EU首脳会議 心配な独仏の不協和音

毎日新聞 2012年10月21日

EU首脳会議 心配な独仏の不協和音

今年4度目の欧州連合(EU)首脳会議が終わった。今回もユーロ圏の債務危機対応が最大のテーマである。中でも債務危機と密接に関連する金融業界の安定化のため、これまで各国が独自に行ってきた監督行政や問題銀行への資本注入をEUで一元化することが中心議題となった。

恒例となった未明までの議論にもかかわらず、合意できたのは、大まかな日程くらいだ。銀行の経営監督にあたる新たな機構を設立するため、必要な法的枠組みを年内に整備し、来年中に同機構が欧州中央銀行(ECB)の外局として活動を始める、というものである。

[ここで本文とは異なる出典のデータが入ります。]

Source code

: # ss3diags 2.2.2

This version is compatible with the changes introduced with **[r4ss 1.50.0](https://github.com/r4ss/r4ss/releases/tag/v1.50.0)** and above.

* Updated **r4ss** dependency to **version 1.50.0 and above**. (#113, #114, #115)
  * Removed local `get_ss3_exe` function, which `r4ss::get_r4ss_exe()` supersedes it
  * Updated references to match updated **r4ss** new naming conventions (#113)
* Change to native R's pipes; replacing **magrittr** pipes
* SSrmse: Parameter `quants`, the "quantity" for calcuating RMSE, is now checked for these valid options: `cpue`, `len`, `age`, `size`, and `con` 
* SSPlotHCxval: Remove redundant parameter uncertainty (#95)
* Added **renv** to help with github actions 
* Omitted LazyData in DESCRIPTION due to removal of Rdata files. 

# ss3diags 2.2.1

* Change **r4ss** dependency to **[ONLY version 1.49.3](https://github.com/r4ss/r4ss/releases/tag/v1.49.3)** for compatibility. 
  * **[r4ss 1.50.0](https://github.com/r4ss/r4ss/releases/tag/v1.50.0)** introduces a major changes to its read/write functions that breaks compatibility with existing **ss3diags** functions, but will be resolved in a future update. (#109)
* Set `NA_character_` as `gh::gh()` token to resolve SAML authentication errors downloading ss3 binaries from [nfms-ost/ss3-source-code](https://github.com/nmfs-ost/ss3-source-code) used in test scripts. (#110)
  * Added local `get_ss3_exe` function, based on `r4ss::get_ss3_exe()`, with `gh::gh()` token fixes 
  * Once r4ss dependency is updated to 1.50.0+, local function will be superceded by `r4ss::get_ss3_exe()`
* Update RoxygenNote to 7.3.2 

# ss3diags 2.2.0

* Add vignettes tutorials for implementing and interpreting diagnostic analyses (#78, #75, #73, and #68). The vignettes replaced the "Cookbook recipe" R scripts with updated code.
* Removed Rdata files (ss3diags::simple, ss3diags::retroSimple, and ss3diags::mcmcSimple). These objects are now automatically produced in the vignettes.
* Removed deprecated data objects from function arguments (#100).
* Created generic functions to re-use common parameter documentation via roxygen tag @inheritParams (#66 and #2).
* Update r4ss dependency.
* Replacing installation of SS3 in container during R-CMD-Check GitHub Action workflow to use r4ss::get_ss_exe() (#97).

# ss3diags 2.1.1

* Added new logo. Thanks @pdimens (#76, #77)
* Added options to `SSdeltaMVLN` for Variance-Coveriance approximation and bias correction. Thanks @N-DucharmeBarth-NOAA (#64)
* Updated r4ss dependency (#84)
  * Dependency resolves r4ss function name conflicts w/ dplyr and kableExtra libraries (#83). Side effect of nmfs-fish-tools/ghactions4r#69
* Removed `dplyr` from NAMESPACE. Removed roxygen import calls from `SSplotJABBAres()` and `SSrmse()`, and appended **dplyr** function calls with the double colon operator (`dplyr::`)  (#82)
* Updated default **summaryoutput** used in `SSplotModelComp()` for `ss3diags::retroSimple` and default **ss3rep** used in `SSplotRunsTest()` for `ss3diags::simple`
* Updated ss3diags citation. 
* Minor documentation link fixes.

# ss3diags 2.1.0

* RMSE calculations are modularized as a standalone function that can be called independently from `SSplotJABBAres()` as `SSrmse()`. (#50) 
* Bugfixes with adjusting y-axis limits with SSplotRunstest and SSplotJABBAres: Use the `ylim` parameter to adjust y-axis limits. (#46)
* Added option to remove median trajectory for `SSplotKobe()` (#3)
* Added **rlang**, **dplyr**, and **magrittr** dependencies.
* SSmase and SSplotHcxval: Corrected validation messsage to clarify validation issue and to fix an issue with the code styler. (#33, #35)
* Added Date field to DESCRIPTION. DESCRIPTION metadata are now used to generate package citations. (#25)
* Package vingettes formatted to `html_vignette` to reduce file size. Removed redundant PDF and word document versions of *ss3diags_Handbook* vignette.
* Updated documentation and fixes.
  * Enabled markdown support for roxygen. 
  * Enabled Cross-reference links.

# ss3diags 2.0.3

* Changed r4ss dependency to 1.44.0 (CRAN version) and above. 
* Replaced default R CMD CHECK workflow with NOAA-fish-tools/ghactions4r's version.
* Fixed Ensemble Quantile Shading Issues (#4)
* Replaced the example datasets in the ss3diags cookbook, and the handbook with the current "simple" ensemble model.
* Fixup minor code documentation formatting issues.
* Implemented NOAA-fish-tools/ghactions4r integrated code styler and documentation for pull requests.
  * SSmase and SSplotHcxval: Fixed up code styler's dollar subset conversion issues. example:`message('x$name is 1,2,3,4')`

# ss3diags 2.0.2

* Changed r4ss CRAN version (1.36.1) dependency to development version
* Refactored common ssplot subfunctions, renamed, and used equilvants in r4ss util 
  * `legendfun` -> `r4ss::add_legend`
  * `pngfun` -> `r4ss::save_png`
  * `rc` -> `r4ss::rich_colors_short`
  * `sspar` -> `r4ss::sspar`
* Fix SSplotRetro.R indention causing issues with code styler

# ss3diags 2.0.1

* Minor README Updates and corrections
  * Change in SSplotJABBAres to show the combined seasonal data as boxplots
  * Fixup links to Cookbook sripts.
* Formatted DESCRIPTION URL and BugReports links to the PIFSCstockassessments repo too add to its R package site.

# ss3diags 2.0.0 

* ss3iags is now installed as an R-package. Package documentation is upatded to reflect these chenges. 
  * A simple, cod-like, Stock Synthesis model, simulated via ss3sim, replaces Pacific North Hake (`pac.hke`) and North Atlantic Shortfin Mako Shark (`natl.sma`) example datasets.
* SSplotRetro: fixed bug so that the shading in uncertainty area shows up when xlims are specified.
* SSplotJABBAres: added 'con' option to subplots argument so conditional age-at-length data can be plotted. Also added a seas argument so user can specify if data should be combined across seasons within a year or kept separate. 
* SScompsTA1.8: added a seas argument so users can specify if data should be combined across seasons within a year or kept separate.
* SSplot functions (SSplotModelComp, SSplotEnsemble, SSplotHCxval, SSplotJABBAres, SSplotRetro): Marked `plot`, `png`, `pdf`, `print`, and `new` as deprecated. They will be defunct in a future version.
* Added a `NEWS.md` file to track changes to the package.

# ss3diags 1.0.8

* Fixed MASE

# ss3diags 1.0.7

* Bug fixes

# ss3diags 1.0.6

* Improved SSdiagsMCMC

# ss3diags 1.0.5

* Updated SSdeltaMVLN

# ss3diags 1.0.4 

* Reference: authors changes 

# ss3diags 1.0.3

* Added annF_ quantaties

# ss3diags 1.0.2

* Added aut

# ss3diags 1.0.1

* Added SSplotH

しかし、合意を取りつくろってはみたものの、具体的に「いつ」「何をどうする」となると、わからないことだらけ、というのが実情だ。まず、新機構の始動時期だが、早期に軌道に乗せたいフランスなどに対し、ドイツは「速さより質だ」(メルケル首相)と、あくまでも実現に慎重だ。確かに準備に時間はかかるだろうが、問題は、欧州諸国が結束して早期に問題解決にあたろうとする本気さが伝わらないことだ。

新たな銀行監督機構の設立は、欧州域内の銀行に対し、EUの資金支援機関(欧州安定メカニズム=ESM)が直接資本注入するための前提条件でもあった。EU全体の資金で、弱った銀行の面倒をみる代わりに、放漫経営にならないようEU全体で銀行経営に目を光らせる、という考えである。

ところが、肝心のESMによる資本注入がどうなるのかがはっきりしないままだ。経営難の銀行に国が資本注入した結果、国の借金が膨らみ信用危機に陥ってしまったスペインやアイルランドなどは、国に代わってESMが銀行を支援してくれることを期待している。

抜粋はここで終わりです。